(Supplied records begins)
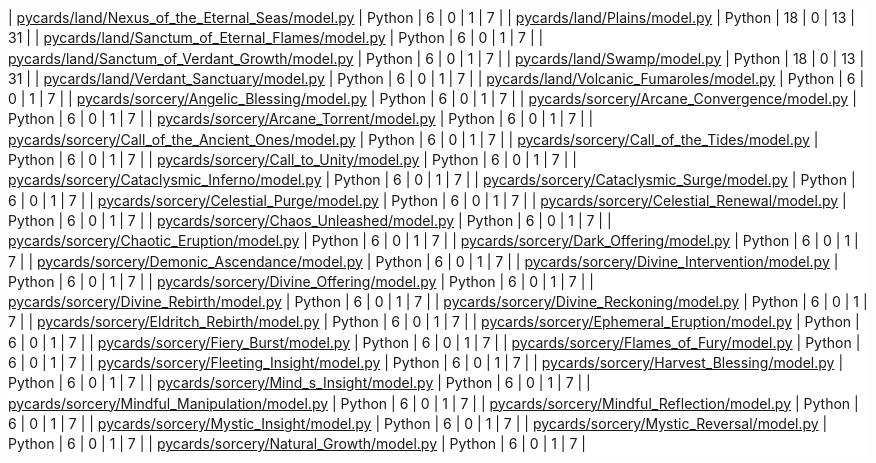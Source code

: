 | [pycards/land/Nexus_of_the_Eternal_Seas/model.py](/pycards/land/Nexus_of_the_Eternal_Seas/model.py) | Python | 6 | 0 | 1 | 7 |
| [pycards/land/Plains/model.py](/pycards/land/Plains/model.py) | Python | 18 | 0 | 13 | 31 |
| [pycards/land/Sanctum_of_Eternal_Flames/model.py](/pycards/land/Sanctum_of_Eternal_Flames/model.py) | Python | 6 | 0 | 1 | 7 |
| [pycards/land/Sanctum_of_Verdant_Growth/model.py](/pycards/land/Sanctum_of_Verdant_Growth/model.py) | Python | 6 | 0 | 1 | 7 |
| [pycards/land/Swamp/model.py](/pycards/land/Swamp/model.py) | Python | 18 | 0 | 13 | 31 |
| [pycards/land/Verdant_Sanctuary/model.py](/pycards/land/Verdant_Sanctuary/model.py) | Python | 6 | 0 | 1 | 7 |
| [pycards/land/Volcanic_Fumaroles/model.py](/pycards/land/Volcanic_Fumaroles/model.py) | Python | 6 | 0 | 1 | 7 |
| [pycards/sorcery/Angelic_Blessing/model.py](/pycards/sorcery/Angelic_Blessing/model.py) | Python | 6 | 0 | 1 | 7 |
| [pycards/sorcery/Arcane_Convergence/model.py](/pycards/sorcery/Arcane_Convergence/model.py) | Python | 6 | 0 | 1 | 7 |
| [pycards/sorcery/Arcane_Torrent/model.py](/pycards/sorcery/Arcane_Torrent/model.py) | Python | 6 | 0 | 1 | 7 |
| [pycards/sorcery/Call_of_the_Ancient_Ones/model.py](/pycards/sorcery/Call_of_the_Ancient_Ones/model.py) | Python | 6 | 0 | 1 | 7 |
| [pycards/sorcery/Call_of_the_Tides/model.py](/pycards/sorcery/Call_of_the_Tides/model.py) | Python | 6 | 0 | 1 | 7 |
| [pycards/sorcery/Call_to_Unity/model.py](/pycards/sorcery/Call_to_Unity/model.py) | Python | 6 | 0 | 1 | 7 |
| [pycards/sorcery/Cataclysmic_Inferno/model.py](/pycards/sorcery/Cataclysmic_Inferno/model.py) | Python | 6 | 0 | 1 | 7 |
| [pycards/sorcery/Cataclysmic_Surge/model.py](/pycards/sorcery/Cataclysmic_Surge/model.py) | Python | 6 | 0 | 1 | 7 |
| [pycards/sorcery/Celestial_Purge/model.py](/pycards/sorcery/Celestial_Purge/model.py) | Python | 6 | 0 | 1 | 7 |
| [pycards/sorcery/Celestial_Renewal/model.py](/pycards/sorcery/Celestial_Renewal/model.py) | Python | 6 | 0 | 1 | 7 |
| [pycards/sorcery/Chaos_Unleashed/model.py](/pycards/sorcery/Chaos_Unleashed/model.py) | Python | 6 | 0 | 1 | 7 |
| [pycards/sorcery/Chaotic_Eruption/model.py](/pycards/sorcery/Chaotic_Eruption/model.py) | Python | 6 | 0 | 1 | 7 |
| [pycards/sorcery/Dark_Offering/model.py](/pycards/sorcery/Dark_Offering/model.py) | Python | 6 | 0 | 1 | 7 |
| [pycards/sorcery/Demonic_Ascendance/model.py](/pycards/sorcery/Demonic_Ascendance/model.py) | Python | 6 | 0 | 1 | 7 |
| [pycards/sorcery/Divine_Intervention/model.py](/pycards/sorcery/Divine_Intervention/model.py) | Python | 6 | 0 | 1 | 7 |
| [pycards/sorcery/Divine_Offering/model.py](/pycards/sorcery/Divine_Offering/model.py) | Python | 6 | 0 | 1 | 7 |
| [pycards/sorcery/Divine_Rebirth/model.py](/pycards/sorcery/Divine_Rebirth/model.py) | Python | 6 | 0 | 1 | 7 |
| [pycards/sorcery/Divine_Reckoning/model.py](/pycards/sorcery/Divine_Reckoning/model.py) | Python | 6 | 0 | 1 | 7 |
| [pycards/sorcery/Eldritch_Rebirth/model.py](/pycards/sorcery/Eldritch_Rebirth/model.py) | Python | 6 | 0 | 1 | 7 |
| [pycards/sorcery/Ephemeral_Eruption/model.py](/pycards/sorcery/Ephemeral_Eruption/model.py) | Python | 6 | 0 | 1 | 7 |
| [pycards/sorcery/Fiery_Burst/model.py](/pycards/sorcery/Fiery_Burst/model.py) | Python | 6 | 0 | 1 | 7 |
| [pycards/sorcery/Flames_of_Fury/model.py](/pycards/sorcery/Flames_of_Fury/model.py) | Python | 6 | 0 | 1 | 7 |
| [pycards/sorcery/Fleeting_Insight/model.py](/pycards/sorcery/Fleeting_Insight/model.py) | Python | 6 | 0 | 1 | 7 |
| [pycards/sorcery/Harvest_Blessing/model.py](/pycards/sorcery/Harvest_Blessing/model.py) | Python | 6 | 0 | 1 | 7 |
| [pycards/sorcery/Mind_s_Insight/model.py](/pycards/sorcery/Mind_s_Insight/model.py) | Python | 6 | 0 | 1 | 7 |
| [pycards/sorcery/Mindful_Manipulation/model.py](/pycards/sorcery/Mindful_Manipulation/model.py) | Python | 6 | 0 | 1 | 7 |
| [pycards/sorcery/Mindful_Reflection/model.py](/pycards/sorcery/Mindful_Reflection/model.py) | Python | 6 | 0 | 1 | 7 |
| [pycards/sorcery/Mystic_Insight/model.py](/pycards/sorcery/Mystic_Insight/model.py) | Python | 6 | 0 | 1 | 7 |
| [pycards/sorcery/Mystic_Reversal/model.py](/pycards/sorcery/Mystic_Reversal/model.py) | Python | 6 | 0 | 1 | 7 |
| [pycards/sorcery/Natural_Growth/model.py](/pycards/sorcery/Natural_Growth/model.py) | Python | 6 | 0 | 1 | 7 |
(Supplied records ends)
• **How to complete this task**: Excluding all pictures, reproduce the records exactly as they appear above.

• **Answer to this task**:
Source code

: | [pycards/land/Nexus_of_the_Eternal_Seas/model.py](/pycards/land/Nexus_of_the_Eternal_Seas/model.py) | Python | 6 | 0 | 1 | 7 |
| [pycards/land/Plains/model.py](/pycards/land/Plains/model.py) | Python | 18 | 0 | 13 | 31 |
| [pycards/land/Sanctum_of_Eternal_Flames/model.py](/pycards/land/Sanctum_of_Eternal_Flames/model.py) | Python | 6 | 0 | 1 | 7 |
| [pycards/land/Sanctum_of_Verdant_Growth/model.py](/pycards/land/Sanctum_of_Verdant_Growth/model.py) | Python | 6 | 0 | 1 | 7 |
| [pycards/land/Swamp/model.py](/pycards/land/Swamp/model.py) | Python | 18 | 0 | 13 | 31 |
| [pycards/land/Verdant_Sanctuary/model.py](/pycards/land/Verdant_Sanctuary/model.py) | Python | 6 | 0 | 1 | 7 |
| [pycards/land/Volcanic_Fumaroles/model.py](/pycards/land/Volcanic_Fumaroles/model.py) | Python | 6 | 0 | 1 | 7 |
| [pycards/sorcery/Angelic_Blessing/model.py](/pycards/sorcery/Angelic_Blessing/model.py) | Python | 6 | 0 | 1 | 7 |
| [pycards/sorcery/Arcane_Convergence/model.py](/pycards/sorcery/Arcane_Convergence/model.py) | Python | 6 | 0 | 1 | 7 |
| [pycards/sorcery/Arcane_Torrent/model.py](/pycards/sorcery/Arcane_Torrent/model.py) | Python | 6 | 0 | 1 | 7 |
| [pycards/sorcery/Call_of_the_Ancient_Ones/model.py](/pycards/sorcery/Call_of_the_Ancient_Ones/model.py) | Python | 6 | 0 | 1 | 7 |
| [pycards/sorcery/Call_of_the_Tides/model.py](/pycards/sorcery/Call_of_the_Tides/model.py) | Python | 6 | 0 | 1 | 7 |
| [pycards/sorcery/Call_to_Unity/model.py](/pycards/sorcery/Call_to_Unity/model.py) | Python | 6 | 0 | 1 | 7 |
| [pycards/sorcery/Cataclysmic_Inferno/model.py](/pycards/sorcery/Cataclysmic_Inferno/model.py) | Python | 6 | 0 | 1 | 7 |
| [pycards/sorcery/Cataclysmic_Surge/model.py](/pycards/sorcery/Cataclysmic_Surge/model.py) | Python | 6 | 0 | 1 | 7 |
| [pycards/sorcery/Celestial_Purge/model.py](/pycards/sorcery/Celestial_Purge/model.py) | Python | 6 | 0 | 1 | 7 |
| [pycards/sorcery/Celestial_Renewal/model.py](/pycards/sorcery/Celestial_Renewal/model.py) | Python | 6 | 0 | 1 | 7 |
| [pycards/sorcery/Chaos_Unleashed/model.py](/pycards/sorcery/Chaos_Unleashed/model.py) | Python | 6 | 0 | 1 | 7 |
| [pycards/sorcery/Chaotic_Eruption/model.py](/pycards/sorcery/Chaotic_Eruption/model.py) | Python | 6 | 0 | 1 | 7 |
| [pycards/sorcery/Dark_Offering/model.py](/pycards/sorcery/Dark_Offering/model.py) | Python | 6 | 0 | 1 | 7 |
| [pycards/sorcery/Demonic_Ascendance/model.py](/pycards/sorcery/Demonic_Ascendance/model.py) | Python | 6 | 0 | 1 | 7 |
| [pycards/sorcery/Divine_Intervention/model.py](/pycards/sorcery/Divine_Intervention/model.py) | Python | 6 | 0 | 1 | 7 |
| [pycards/sorcery/Divine_Offering/model.py](/pycards/sorcery/Divine_Offering/model.py) | Python | 6 | 0 | 1 | 7 |
| [pycards/sorcery/Divine_Rebirth/model.py](/pycards/sorcery/Divine_Rebirth/model.py) | Python | 6 | 0 | 1 | 7 |
| [pycards/sorcery/Divine_Reckoning/model.py](/pycards/sorcery/Divine_Reckoning/model.py) | Python | 6 | 0 | 1 | 7 |
| [pycards/sorcery/Eldritch_Rebirth/model.py](/pycards/sorcery/Eldritch_Rebirth/model.py) | Python | 6 | 0 | 1 | 7 |
| [pycards/sorcery/Ephemeral_Eruption/model.py](/pycards/sorcery/Ephemeral_Eruption/model.py) | Python | 6 | 0 | 1 | 7 |
| [pycards/sorcery/Fiery_Burst/model.py](/pycards/sorcery/Fiery_Burst/model.py) | Python | 6 | 0 | 1 | 7 |
| [pycards/sorcery/Flames_of_Fury/model.py](/pycards/sorcery/Flames_of_Fury/model.py) | Python | 6 | 0 | 1 | 7 |
| [pycards/sorcery/Fleeting_Insight/model.py](/pycards/sorcery/Fleeting_Insight/model.py) | Python | 6 | 0 | 1 | 7 |
| [pycards/sorcery/Harvest_Blessing/model.py](/pycards/sorcery/Harvest_Blessing/model.py) | Python | 6 | 0 | 1 | 7 |
| [pycards/sorcery/Mind_s_Insight/model.py](/pycards/sorcery/Mind_s_Insight/model.py) | Python | 6 | 0 | 1 | 7 |
| [pycards/sorcery/Mindful_Manipulation/model.py](/pycards/sorcery/Mindful_Manipulation/model.py) | Python | 6 | 0 | 1 | 7 |
| [pycards/sorcery/Mindful_Reflection/model.py](/pycards/sorcery/Mindful_Reflection/model.py) | Python | 6 | 0 | 1 | 7 |
| [pycards/sorcery/Mystic_Insight/model.py](/pycards/sorcery/Mystic_Insight/model.py) | Python | 6 | 0 | 1 | 7 |
| [pycards/sorcery/Mystic_Reversal/model.py](/pycards/sorcery/Mystic_Reversal/model.py) | Python | 6 | 0 | 1 | 7 |
| [pycards/sorcery/Natural_Growth/model.py](/pycards/sorcery/Natural_Growth/model.py) | Python | 6 | 0 | 1 | 7 |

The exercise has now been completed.